Data records START

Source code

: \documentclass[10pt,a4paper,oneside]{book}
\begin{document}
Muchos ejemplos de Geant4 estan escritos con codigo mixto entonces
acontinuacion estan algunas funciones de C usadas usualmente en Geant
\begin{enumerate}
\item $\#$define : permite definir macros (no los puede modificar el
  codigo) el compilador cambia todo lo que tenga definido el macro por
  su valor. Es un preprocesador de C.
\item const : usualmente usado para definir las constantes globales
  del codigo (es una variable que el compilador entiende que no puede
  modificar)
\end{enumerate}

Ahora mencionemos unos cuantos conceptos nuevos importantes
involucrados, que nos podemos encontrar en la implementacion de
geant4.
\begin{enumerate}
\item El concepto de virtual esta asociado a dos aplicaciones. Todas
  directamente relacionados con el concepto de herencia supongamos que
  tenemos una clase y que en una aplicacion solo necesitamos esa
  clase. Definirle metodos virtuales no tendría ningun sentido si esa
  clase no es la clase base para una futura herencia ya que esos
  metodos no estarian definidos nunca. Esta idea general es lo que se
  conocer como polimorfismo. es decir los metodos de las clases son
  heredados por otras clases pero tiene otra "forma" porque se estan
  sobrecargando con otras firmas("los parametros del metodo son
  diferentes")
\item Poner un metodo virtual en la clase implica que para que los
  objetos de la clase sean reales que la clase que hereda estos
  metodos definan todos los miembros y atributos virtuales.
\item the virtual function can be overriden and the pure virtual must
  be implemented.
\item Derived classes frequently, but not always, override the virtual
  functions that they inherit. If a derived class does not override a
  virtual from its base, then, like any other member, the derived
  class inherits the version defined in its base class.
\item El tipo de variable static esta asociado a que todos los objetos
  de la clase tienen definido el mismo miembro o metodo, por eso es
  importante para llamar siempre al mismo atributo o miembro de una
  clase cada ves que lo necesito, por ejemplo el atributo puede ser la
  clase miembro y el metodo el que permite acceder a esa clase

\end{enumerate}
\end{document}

Data records END

• _Exercise aim_
If a line in the records above includes the string "item", copy it.

• _Output of the exercise_
\item $\#$define : permite definir macros (no los puede modificar el
\item const : usualmente usado para definir las constantes globales
\item El concepto de virtual esta asociado a dos aplicaciones. Todas
\item Poner un metodo virtual en la clase implica que para que los
\item the virtual function can be overriden and the pure virtual must
\item Derived classes frequently, but not always, override the virtual
\item El tipo de variable static esta asociado a que todos los objetos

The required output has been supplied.